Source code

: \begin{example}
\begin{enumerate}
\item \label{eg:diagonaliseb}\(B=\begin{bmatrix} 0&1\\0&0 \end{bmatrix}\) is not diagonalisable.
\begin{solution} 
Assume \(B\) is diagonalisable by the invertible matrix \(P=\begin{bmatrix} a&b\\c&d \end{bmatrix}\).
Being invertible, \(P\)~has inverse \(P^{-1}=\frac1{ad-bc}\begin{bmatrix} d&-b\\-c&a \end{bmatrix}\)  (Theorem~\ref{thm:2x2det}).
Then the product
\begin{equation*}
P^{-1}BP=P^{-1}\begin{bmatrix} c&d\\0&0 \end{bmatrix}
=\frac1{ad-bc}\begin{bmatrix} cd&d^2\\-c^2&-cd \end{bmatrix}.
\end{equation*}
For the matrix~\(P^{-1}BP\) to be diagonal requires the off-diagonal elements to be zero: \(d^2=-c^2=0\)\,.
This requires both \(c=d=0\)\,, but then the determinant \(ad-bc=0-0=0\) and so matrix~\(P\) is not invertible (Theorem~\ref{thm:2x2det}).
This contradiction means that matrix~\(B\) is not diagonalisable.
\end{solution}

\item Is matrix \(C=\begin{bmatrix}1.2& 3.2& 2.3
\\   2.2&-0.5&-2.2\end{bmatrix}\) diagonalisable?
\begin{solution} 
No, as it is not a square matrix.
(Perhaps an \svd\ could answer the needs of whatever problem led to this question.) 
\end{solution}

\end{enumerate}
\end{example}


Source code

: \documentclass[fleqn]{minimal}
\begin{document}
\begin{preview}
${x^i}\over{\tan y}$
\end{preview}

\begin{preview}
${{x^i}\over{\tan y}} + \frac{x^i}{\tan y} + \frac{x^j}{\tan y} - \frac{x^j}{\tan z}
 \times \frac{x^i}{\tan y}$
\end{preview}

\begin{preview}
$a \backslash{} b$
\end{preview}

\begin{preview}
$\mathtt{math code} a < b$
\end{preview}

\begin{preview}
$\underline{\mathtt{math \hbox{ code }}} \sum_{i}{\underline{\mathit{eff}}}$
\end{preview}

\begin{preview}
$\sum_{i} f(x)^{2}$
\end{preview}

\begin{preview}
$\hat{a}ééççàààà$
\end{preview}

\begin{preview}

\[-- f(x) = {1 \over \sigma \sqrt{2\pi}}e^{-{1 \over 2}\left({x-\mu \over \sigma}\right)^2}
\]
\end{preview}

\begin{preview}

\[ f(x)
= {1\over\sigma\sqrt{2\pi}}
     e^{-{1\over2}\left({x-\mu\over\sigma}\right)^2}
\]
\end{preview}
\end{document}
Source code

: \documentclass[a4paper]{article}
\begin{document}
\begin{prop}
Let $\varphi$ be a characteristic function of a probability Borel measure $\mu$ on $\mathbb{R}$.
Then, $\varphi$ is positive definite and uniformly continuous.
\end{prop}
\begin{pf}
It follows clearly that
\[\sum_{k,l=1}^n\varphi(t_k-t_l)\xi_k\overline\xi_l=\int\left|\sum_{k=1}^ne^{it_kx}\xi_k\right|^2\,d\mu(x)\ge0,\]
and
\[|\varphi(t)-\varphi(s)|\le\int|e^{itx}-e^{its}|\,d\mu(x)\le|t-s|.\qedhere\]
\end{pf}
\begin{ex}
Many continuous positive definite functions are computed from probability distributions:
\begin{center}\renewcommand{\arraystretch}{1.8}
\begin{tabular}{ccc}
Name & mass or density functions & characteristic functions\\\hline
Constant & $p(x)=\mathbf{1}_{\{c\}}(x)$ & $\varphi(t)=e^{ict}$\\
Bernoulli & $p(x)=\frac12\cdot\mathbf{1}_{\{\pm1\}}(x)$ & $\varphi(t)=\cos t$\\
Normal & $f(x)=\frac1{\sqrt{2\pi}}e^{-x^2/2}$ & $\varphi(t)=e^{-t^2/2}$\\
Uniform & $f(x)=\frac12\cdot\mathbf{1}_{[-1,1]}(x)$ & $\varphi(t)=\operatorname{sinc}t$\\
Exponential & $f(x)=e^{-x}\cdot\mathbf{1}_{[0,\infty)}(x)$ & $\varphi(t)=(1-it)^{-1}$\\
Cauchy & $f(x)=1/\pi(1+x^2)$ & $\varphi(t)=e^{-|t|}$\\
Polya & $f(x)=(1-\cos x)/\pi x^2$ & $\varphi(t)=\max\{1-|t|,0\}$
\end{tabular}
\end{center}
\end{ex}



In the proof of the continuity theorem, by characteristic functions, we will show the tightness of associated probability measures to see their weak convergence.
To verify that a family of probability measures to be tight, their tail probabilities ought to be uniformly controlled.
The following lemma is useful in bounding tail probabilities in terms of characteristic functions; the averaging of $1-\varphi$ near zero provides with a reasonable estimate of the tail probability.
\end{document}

• Task prompt
Give an exact repetition of all the material.

• Problem solution
Source code

: \begin{example}
\begin{enumerate}
\item \label{eg:diagonaliseb}\(B=\begin{bmatrix} 0&1\\0&0 \end{bmatrix}\) is not diagonalisable.
\begin{solution} 
Assume \(B\) is diagonalisable by the invertible matrix \(P=\begin{bmatrix} a&b\\c&d \end{bmatrix}\).
Being invertible, \(P\)~has inverse \(P^{-1}=\frac1{ad-bc}\begin{bmatrix} d&-b\\-c&a \end{bmatrix}\)  (Theorem~\ref{thm:2x2det}).
Then the product
\begin{equation*}
P^{-1}BP=P^{-1}\begin{bmatrix} c&d\\0&0 \end{bmatrix}
=\frac1{ad-bc}\begin{bmatrix} cd&d^2\\-c^2&-cd \end{bmatrix}.
\end{equation*}
For the matrix~\(P^{-1}BP\) to be diagonal requires the off-diagonal elements to be zero: \(d^2=-c^2=0\)\,.
This requires both \(c=d=0\)\,, but then the determinant \(ad-bc=0-0=0\) and so matrix~\(P\) is not invertible (Theorem~\ref{thm:2x2det}).
This contradiction means that matrix~\(B\) is not diagonalisable.
\end{solution}

\item Is matrix \(C=\begin{bmatrix}1.2& 3.2& 2.3
\\   2.2&-0.5&-2.2\end{bmatrix}\) diagonalisable?
\begin{solution} 
No, as it is not a square matrix.
(Perhaps an \svd\ could answer the needs of whatever problem led to this question.) 
\end{solution}

\end{enumerate}
\end{example}


Source code

: \documentclass[fleqn]{minimal}
\begin{document}
\begin{preview}
${x^i}\over{\tan y}$
\end{preview}

\begin{preview}
${{x^i}\over{\tan y}} + \frac{x^i}{\tan y} + \frac{x^j}{\tan y} - \frac{x^j}{\tan z}
 \times \frac{x^i}{\tan y}$
\end{preview}

\begin{preview}
$a \backslash{} b$
\end{preview}

\begin{preview}
$\mathtt{math code} a < b$
\end{preview}

\begin{preview}
$\underline{\mathtt{math \hbox{ code }}} \sum_{i}{\underline{\mathit{eff}}}$
\end{preview}

\begin{preview}
$\sum_{i} f(x)^{2}$
\end{preview}

\begin{preview}
$\hat{a}ééççàààà$
\end{preview}

\begin{preview}

\[-- f(x) = {1 \over \sigma \sqrt{2\pi}}e^{-{1 \over 2}\left({x-\mu \over \sigma}\right)^2}
\]
\end{preview}

\begin{preview}

\[ f(x)
= {1\over\sigma\sqrt{2\pi}}
     e^{-{1\over2}\left({x-\mu\over\sigma}\right)^2}
\]
\end{preview}
\end{document}
Source code

: \documentclass[a4paper]{article}
\begin{document}
\begin{prop}
Let $\varphi$ be a characteristic function of a probability Borel measure $\mu$ on $\mathbb{R}$.
Then, $\varphi$ is positive definite and uniformly continuous.
\end{prop}
\begin{pf}
It follows clearly that
\[\sum_{k,l=1}^n\varphi(t_k-t_l)\xi_k\overline\xi_l=\int\left|\sum_{k=1}^ne^{it_kx}\xi_k\right|^2\,d\mu(x)\ge0,\]
and
\[|\varphi(t)-\varphi(s)|\le\int|e^{itx}-e^{its}|\,d\mu(x)\le|t-s|.\qedhere\]
\end{pf}
\begin{ex}
Many continuous positive definite functions are computed from probability distributions:
\begin{center}\renewcommand{\arraystretch}{1.8}
\begin{tabular}{ccc}
Name & mass or density functions & characteristic functions\\\hline
Constant & $p(x)=\mathbf{1}_{\{c\}}(x)$ & $\varphi(t)=e^{ict}$\\
Bernoulli & $p(x)=\frac12\cdot\mathbf{1}_{\{\pm1\}}(x)$ & $\varphi(t)=\cos t$\\
Normal & $f(x)=\frac1{\sqrt{2\pi}}e^{-x^2/2}$ & $\varphi(t)=e^{-t^2/2}$\\
Uniform & $f(x)=\frac12\cdot\mathbf{1}_{[-1,1]}(x)$ & $\varphi(t)=\operatorname{sinc}t$\\
Exponential & $f(x)=e^{-x}\cdot\mathbf{1}_{[0,\infty)}(x)$ & $\varphi(t)=(1-it)^{-1}$\\
Cauchy & $f(x)=1/\pi(1+x^2)$ & $\varphi(t)=e^{-|t|}$\\
Polya & $f(x)=(1-\cos x)/\pi x^2$ & $\varphi(t)=\max\{1-|t|,0\}$
\end{tabular}
\end{center}
\end{ex}



In the proof of the continuity theorem, by characteristic functions, we will show the tightness of associated probability measures to see their weak convergence.
To verify that a family of probability measures to be tight, their tail probabilities ought to be uniformly controlled.
The following lemma is useful in bounding tail probabilities in terms of characteristic functions; the averaging of $1-\varphi$ near zero provides with a reasonable estimate of the tail probability.
\end{document}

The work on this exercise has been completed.